The data -
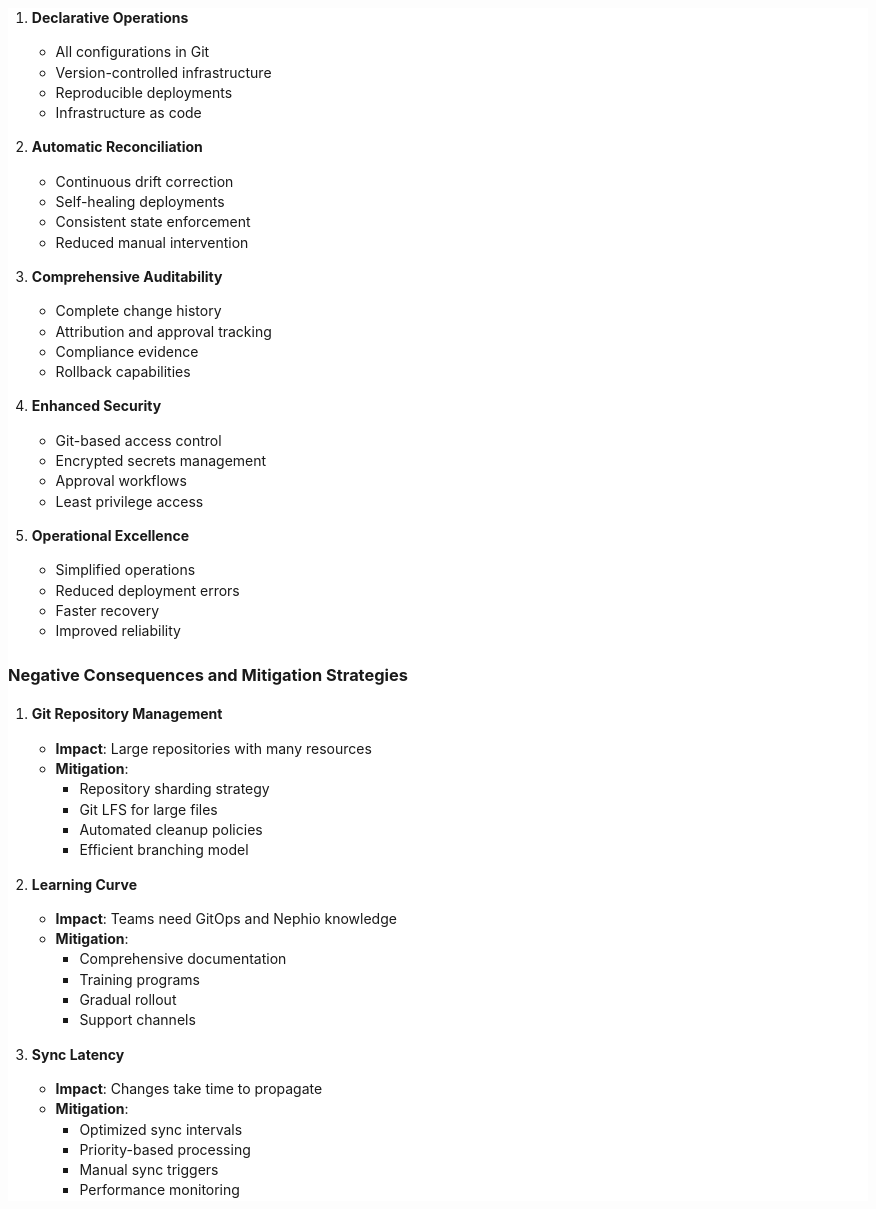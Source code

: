 1. **Declarative Operations**
   - All configurations in Git
   - Version-controlled infrastructure
   - Reproducible deployments
   - Infrastructure as code

2. **Automatic Reconciliation**
   - Continuous drift correction
   - Self-healing deployments
   - Consistent state enforcement
   - Reduced manual intervention

3. **Comprehensive Auditability**
   - Complete change history
   - Attribution and approval tracking
   - Compliance evidence
   - Rollback capabilities

4. **Enhanced Security**
   - Git-based access control
   - Encrypted secrets management
   - Approval workflows
   - Least privilege access

5. **Operational Excellence**
   - Simplified operations
   - Reduced deployment errors
   - Faster recovery
   - Improved reliability

### Negative Consequences and Mitigation Strategies

1. **Git Repository Management**
   - **Impact**: Large repositories with many resources
   - **Mitigation**:
     - Repository sharding strategy
     - Git LFS for large files
     - Automated cleanup policies
     - Efficient branching model

2. **Learning Curve**
   - **Impact**: Teams need GitOps and Nephio knowledge
   - **Mitigation**:
     - Comprehensive documentation
     - Training programs
     - Gradual rollout
     - Support channels

3. **Sync Latency**
   - **Impact**: Changes take time to propagate
   - **Mitigation**:
     - Optimized sync intervals
     - Priority-based processing
     - Manual sync triggers
     - Performance monitoring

Your task -
Count the lines above in which the string "access" occurs, and write the number with no other text.

Exercise answer -
2